Action item: The answer must consist of each line of the records below that contains the string "social".

'''

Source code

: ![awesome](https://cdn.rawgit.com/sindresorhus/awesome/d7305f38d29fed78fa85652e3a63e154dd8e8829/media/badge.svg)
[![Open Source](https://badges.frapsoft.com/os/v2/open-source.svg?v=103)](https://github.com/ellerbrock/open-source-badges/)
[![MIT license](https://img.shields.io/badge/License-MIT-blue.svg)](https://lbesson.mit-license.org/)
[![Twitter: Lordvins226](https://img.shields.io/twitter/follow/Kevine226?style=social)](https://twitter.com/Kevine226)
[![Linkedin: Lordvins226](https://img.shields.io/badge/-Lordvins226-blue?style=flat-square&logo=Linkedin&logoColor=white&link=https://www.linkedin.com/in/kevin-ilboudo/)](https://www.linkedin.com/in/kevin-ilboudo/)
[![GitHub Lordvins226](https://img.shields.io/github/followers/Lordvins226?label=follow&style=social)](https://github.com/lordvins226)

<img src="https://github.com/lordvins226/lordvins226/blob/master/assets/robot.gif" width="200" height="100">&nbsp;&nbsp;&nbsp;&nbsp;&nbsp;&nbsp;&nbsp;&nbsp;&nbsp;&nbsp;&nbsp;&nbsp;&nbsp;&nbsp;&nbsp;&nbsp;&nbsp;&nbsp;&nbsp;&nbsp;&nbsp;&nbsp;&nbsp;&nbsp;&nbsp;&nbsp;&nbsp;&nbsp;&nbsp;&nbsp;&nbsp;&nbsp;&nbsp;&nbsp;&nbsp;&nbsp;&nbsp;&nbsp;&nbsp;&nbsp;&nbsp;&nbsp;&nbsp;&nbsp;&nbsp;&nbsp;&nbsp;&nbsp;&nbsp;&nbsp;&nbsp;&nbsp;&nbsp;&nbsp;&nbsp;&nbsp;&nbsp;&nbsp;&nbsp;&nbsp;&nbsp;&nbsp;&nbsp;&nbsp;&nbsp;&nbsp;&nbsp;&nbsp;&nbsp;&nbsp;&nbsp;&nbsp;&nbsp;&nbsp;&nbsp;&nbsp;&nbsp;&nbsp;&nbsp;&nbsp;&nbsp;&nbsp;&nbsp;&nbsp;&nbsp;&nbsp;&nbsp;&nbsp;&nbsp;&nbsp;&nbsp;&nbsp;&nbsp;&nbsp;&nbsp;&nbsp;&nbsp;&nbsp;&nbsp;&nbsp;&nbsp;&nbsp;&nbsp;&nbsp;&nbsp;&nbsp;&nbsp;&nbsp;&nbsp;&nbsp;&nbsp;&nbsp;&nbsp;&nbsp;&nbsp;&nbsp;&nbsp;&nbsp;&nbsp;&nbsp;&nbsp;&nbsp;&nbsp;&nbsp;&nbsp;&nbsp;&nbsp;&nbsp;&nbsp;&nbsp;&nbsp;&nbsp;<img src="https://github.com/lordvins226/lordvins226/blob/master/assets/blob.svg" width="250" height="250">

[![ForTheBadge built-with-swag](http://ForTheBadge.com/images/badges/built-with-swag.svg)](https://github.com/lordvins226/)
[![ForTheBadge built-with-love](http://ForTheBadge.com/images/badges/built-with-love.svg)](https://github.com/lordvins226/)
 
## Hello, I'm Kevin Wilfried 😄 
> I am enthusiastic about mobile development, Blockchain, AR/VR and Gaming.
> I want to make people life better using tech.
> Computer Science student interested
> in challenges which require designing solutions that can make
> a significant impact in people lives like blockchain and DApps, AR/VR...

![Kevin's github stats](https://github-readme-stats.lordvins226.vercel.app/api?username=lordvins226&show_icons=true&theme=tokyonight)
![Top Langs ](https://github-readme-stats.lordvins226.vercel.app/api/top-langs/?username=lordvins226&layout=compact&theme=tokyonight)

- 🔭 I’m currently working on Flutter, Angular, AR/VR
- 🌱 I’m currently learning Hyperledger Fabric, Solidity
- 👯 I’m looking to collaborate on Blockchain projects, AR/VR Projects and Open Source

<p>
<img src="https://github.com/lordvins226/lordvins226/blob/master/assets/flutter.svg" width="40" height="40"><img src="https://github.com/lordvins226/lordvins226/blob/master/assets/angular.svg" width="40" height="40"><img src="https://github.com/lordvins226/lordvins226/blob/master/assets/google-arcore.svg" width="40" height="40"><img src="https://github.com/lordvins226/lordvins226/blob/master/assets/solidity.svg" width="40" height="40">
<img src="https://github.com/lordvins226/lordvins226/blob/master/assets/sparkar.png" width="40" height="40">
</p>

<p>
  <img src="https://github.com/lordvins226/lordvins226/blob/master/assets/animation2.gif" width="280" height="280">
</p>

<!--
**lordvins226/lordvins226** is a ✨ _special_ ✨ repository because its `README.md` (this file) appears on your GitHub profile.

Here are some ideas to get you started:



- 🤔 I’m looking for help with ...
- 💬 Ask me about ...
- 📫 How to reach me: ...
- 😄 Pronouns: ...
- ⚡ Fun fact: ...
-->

'''

Output for this task:
[![Twitter: Lordvins226](https://img.shields.io/twitter/follow/Kevine226?style=social)](https://twitter.com/Kevine226)
[![GitHub Lordvins226](https://img.shields.io/github/followers/Lordvins226?label=follow&style=social)](https://github.com/lordvins226)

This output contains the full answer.